Is winst maken niet de eerste en grootste bekommernis van elke beginnende ondernemer? “Als geld de enige driver is, kan het tricky worden. Bij de meeste starters is dat trouwens niet het geval. Natuurlijk is winst maken belangrijk én noodzakelijk. Maar in de opstartfase mag er toch nog wel wat idealisme en een grote droom zijn, toch? Uiteraard moet dan wel snel blijken dat het bedrijf geld weet te verdienen, dan wel of het eerder een hobby is die dus geld kost. Het opvolgen van je cijfers is daarom ook cruciaal. Laat je goed omringen, maar zorg dat je zelf ook weet hoe het financieel precies zit. Ik merk maar al te vaak dat dat soms niet het geval blijkt te zijn.”

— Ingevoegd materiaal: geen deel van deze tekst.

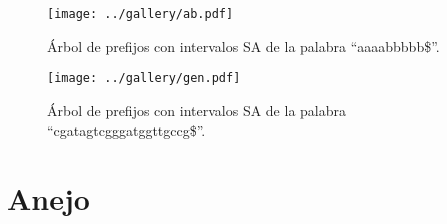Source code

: \documentclass{article}
\newcommand{\C}{C }
\newcommand{\R}{R }
\newcommand{\python}{Python }
\begin{document}
\clearpage
\phantom{}
\vfill
\begin{figure}[h!]
\centering
\texttt{[image: ../gallery/ab.pdf]}
\caption{Árbol de prefijos con intervalos SA de la palabra ``aaaabbbbb\$''.}
\label{fig:arbol2}
\end{figure}
\vfill

\clearpage

\begin{figure}[h]
\centering
\texttt{[image: ../gallery/gen.pdf]}
\caption{Árbol de prefijos con intervalos SA de la palabra ``cgatagtcgggatggttgccg\$''.}
\label{fig:arbol4}
\end{figure}
\clearpage
\section{Anejo}








\vfill



\end{document}
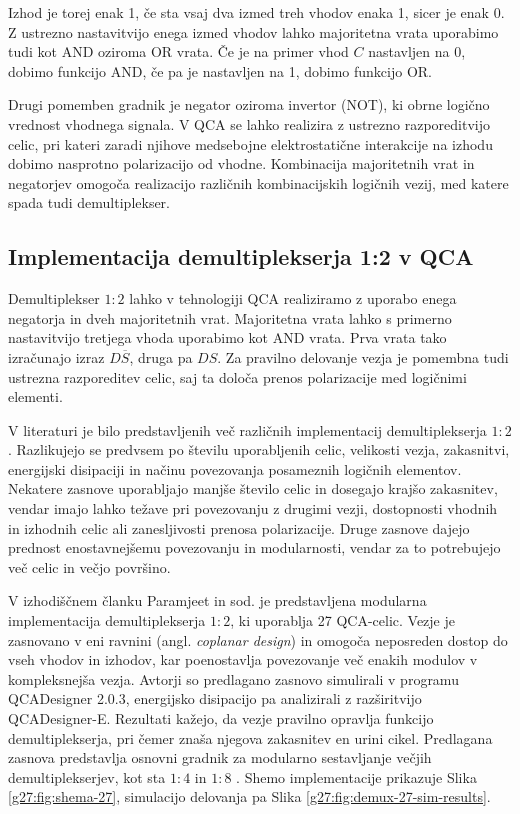 Izhod je torej enak 1, če sta vsaj dva izmed treh vhodov enaka 1, sicer je enak 0. Z ustrezno nastavitvijo enega izmed vhodov lahko majoritetna vrata uporabimo tudi kot AND oziroma OR vrata. Če je na primer vhod $C$ nastavljen na 0, dobimo funkcijo AND, če pa je nastavljen na 1, dobimo funkcijo OR.

Drugi pomemben gradnik je negator oziroma invertor (NOT), ki obrne logično vrednost vhodnega signala. V QCA se lahko realizira z ustrezno razporeditvijo celic, pri kateri zaradi njihove medsebojne elektrostatične interakcije na izhodu dobimo nasprotno polarizacijo od vhodne. Kombinacija majoritetnih vrat in negatorjev omogoča realizacijo različnih kombinacijskih logičnih vezij, med katere spada tudi demultiplekser.

\subsection{Implementacija demultiplekserja 1:2 v QCA}

Demultiplekser $1:2$ lahko v tehnologiji QCA realiziramo z uporabo enega negatorja in dveh majoritetnih vrat. Majoritetna vrata lahko s primerno nastavitvijo tretjega vhoda uporabimo kot AND vrata. Prva vrata tako izračunajo izraz $D\overline{S}$, druga pa $DS$. Za pravilno delovanje vezja je pomembna tudi ustrezna razporeditev celic, saj ta določa prenos polarizacije med logičnimi elementi.

V literaturi je bilo predstavljenih več različnih implementacij demultiplekserja $1:2$. Razlikujejo se predvsem po številu uporabljenih celic, velikosti vezja, zakasnitvi, energijski disipaciji in načinu povezovanja posameznih logičnih elementov. Nekatere zasnove uporabljajo manjše število celic in dosegajo krajšo zakasnitev, vendar imajo lahko težave pri povezovanju z drugimi vezji, dostopnosti vhodnih in izhodnih celic ali zanesljivosti prenosa polarizacije. Druge zasnove dajejo prednost enostavnejšemu povezovanju in modularnosti, vendar za to potrebujejo več celic in večjo površino.

V izhodiščnem članku Paramjeet in sod. \cite{g27:paramjeet2026} je predstavljena modularna implementacija demultiplekserja $1:2$, ki uporablja 27 QCA-celic. Vezje je zasnovano v eni ravnini (angl. \textit{coplanar design}) in omogoča neposreden dostop do vseh vhodov in izhodov, kar poenostavlja povezovanje več enakih modulov v kompleksnejša vezja. Avtorji so predlagano zasnovo simulirali v programu QCADesigner 2.0.3, energijsko disipacijo pa analizirali z razširitvijo QCADesigner-E. Rezultati kažejo, da vezje pravilno opravlja funkcijo demultiplekserja, pri čemer znaša njegova zakasnitev en urini cikel. Predlagana zasnova predstavlja osnovni gradnik za modularno sestavljanje večjih demultiplekserjev, kot sta $1:4$ in $1:8$ \cite{g27:paramjeet2026}. Shemo implementacije prikazuje Slika \ref{g27:fig:shema-27}, simulacijo delovanja pa Slika \ref{g27:fig:demux-27-sim-results}.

Voelt u zich zelf eerder ondernemer dan wel manager? “Ik ben eerder een ondernemer, maar ik weet ook dat er naarmate de organisatie groeit meer nood is aan een goed gestructureerd management. In de praktijk wil ik onze organisatie meer stroomlijnen en minder bezig zijn met het dagdagelijkse operationele luik. Daar wordt heel binnenkort ook concreet werk van gemaakt. Zelf moet ik dan meer aan het bedrijf werken dan in het bedrijf werken.”